Clark complained that the trial court had violated his right, under the Sixth Amendment, “to be confronted with the witnesses against him.” The Ohio Supreme Court agreed; L.P.’s statement could not be admitted unless he testified at trial.
If L.P. were, say, a teenager, that would be the correct ruling. The confrontation clause ensures that witnesses testify at trial, while under oath and subject to cross-examination. They cannot give testimony by speaking to police at a station house or to teachers at a school and then avoid going to court.
But given L.P.’s age, excluding his statement unless he were to testify at trial would also be a highly unsatisfactory result. Such a young child often has trouble, at least without extensive prompting, recounting something that happened to him a considerable time earlier. And the child is unlikely to be able to give meaningful answers to a defense lawyer’s questions during cross-examination — a disastrously poor method of securing the truth from very young children.

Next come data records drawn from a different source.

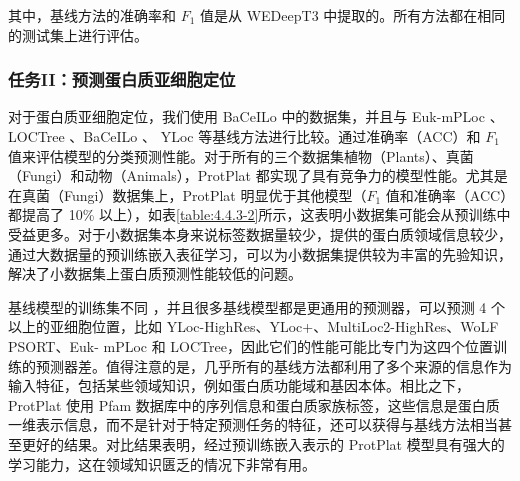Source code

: \begin{table}[!htbp]
\centering
{}
 \label{table:4.4.3-1}
\end{table}
其中，基线方法的准确率和 $F_1$ 值是从 WEDeepT3 \cite{fu2019wedeept3} 中提取的。所有方法都在相同的测试集上进行评估。


\subsubsection{任务II：预测蛋白质亚细胞定位}
对于蛋白质亚细胞定位，我们使用 BaCeILo \cite{pierleoni2006bacello} 中的数据集，并且与 Euk-mPLoc \cite{cheng2018ploc}、LOCTree \cite{nair2005mimicking}、BaCeILo \cite{pierleoni2006bacello}、 YLoc \cite{2010YLoc} 等基线方法进行比较。通过准确率（ACC）和 $F_1$ 值来评估模型的分类预测性能。对于所有的三个数据集植物（Plants）、真菌（Fungi）和动物（Animals），ProtPlat 都实现了具有竞争力的模型性能。尤其是在真菌（Fungi）数据集上，ProtPlat 明显优于其他模型（$F_1$ 值和准确率（ACC）都提高了 10\% 以上），如表\ref{table:4.4.3-2}所示，这表明小数据集可能会从预训练中受益更多。对于小数据集本身来说标签数据量较少，提供的蛋白质领域信息较少，通过大数据量的预训练嵌入表征学习，可以为小数据集提供较为丰富的先验知识，解决了小数据集上蛋白质预测性能较低的问题。

基线模型的训练集不同 \cite{2010YLoc}，并且很多基线模型都是更通用的预测器，可以预测 4 个以上的亚细胞位置，比如 YLoc-HighRes、YLoc+、MultiLoc2-HighRes、WoLF PSORT、Euk- mPLoc 和 LOCTree，因此它们的性能可能比专门为这四个位置训练的预测器差。值得注意的是，几乎所有的基线方法都利用了多个来源的信息作为输入特征，包括某些领域知识，例如蛋白质功能域和基因本体。相比之下，ProtPlat 使用 Pfam 数据库中的序列信息和蛋白质家族标签，这些信息是蛋白质一维表示信息，而不是针对于特定预测任务的特征，还可以获得与基线方法相当甚至更好的结果。对比结果表明，经过预训练嵌入表示的 ProtPlat 模型具有强大的学习能力，这在领域知识匮乏的情况下非常有用。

We believe a third possibility can solve this dilemma. L.P. should be treated not the way we treat adult witnesses but rather the way we treat non-human sources of evidence. Clark should not have a right to cross-examine L.P. at trial through an attorney. Instead, he should be able to choose a qualified forensic examiner to interview L.P., under a prescribed protocol, in an attempt to determine whether there are grounds for doubting L.P.’s statement that Clark abused him.
To be a witness requires some comprehension of the potential consequences of one’s words: “As a result of my statement,” the witness must understand, “my listeners may believe that what I say happened did in fact happen; as a result of that belief, they may take action; and as an ultimate result of that action, the person whose conduct I am describing may suffer serious consequences. Accordingly, my listeners, or others, regard it as important that I speak truthfully.”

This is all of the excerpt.